[REQUIREMENT] Of all the entries below, only the lines from the one with "The loop is" up to and including the one with "Energy is zero" are to be duplicated exactly.

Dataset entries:
────────

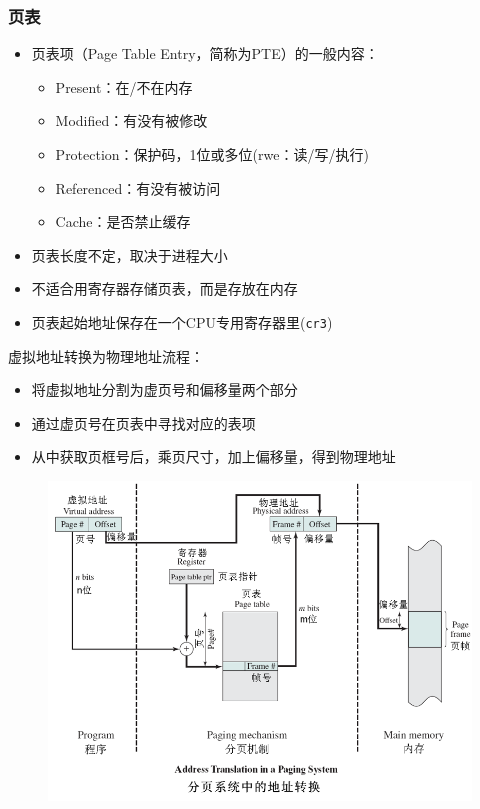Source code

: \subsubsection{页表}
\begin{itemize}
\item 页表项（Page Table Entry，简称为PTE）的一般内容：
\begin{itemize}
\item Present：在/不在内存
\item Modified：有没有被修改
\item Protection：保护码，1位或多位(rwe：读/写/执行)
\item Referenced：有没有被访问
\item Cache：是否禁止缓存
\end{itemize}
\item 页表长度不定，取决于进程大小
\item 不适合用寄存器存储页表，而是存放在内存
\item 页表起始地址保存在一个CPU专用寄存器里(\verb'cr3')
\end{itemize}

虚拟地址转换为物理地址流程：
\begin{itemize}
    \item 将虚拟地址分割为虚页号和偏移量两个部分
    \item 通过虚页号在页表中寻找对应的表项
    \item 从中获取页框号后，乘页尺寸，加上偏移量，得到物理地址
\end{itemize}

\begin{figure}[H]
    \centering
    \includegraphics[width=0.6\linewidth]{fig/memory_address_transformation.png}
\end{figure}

────────

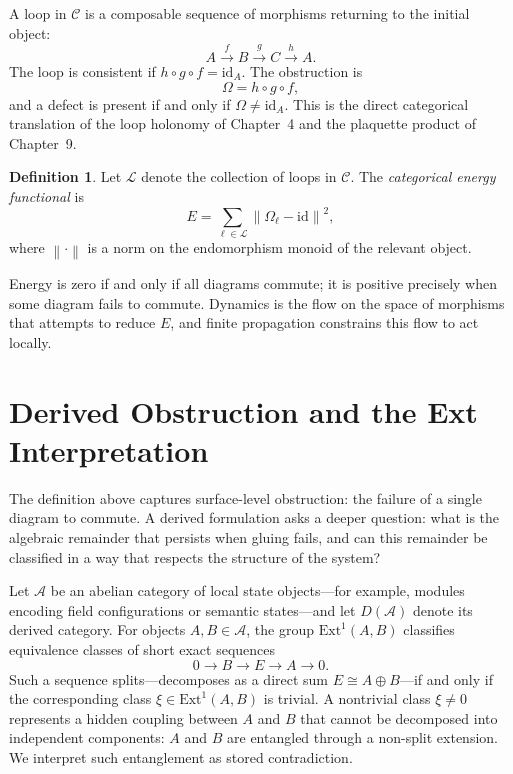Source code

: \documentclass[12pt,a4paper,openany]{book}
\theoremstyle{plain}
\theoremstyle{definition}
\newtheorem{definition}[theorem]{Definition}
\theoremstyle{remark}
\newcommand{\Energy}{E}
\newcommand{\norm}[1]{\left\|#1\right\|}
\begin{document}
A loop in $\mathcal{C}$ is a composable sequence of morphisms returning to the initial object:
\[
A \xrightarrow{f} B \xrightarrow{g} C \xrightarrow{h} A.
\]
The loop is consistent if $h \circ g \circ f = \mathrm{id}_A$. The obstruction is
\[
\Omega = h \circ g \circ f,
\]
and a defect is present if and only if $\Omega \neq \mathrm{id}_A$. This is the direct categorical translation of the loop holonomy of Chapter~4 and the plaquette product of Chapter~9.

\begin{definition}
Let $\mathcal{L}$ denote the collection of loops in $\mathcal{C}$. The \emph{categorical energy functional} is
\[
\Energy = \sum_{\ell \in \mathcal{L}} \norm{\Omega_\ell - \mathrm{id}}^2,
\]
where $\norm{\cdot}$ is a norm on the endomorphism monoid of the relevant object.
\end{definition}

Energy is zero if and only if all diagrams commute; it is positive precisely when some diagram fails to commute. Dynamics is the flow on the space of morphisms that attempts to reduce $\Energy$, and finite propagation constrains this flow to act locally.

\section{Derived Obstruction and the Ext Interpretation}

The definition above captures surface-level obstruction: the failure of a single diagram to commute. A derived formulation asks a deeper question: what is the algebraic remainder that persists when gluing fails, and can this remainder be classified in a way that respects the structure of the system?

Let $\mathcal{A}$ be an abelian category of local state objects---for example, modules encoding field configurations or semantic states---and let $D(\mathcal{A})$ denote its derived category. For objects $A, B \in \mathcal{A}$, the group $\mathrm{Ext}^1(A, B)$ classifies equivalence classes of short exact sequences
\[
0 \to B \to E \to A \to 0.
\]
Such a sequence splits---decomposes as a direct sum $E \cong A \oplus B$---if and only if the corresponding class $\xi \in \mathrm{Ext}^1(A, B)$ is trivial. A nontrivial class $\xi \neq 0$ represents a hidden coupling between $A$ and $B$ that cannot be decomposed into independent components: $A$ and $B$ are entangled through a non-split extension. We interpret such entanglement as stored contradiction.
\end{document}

────────

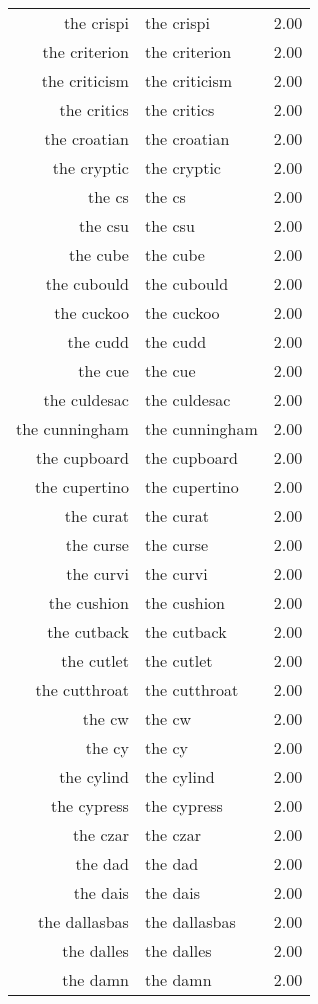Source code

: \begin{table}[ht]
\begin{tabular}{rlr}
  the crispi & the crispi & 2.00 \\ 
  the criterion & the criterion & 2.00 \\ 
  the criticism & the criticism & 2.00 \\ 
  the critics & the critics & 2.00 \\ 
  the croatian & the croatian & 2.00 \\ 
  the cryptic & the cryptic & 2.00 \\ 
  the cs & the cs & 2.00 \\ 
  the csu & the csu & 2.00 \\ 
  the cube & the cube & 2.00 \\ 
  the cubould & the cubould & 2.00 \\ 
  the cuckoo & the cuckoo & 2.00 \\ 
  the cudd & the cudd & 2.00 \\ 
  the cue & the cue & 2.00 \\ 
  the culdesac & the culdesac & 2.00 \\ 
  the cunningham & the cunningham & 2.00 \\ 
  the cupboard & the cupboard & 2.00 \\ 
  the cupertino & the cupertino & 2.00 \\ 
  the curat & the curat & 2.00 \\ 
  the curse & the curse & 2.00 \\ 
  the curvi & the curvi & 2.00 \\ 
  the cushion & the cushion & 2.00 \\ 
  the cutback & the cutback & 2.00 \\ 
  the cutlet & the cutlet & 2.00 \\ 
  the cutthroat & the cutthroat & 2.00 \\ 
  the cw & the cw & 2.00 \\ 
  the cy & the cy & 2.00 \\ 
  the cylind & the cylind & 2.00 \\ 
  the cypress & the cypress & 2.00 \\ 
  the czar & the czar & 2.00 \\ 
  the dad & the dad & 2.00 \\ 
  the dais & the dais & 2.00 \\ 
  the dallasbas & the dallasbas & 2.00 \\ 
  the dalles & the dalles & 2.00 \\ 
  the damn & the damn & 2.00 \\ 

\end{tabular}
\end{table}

────────

[TASK SOLUTION]
The loop is consistent if $h \circ g \circ f = \mathrm{id}_A$. The obstruction is
\[
\Omega = h \circ g \circ f,
\]
and a defect is present if and only if $\Omega \neq \mathrm{id}_A$. This is the direct categorical translation of the loop holonomy of Chapter~4 and the plaquette product of Chapter~9.

\begin{definition}
Let $\mathcal{L}$ denote the collection of loops in $\mathcal{C}$. The \emph{categorical energy functional} is
\[
\Energy = \sum_{\ell \in \mathcal{L}} \norm{\Omega_\ell - \mathrm{id}}^2,
\]
where $\norm{\cdot}$ is a norm on the endomorphism monoid of the relevant object.
\end{definition}

Energy is zero if and only if all diagrams commute; it is positive precisely when some diagram fails to commute. Dynamics is the flow on the space of morphisms that attempts to reduce $\Energy$, and finite propagation constrains this flow to act locally.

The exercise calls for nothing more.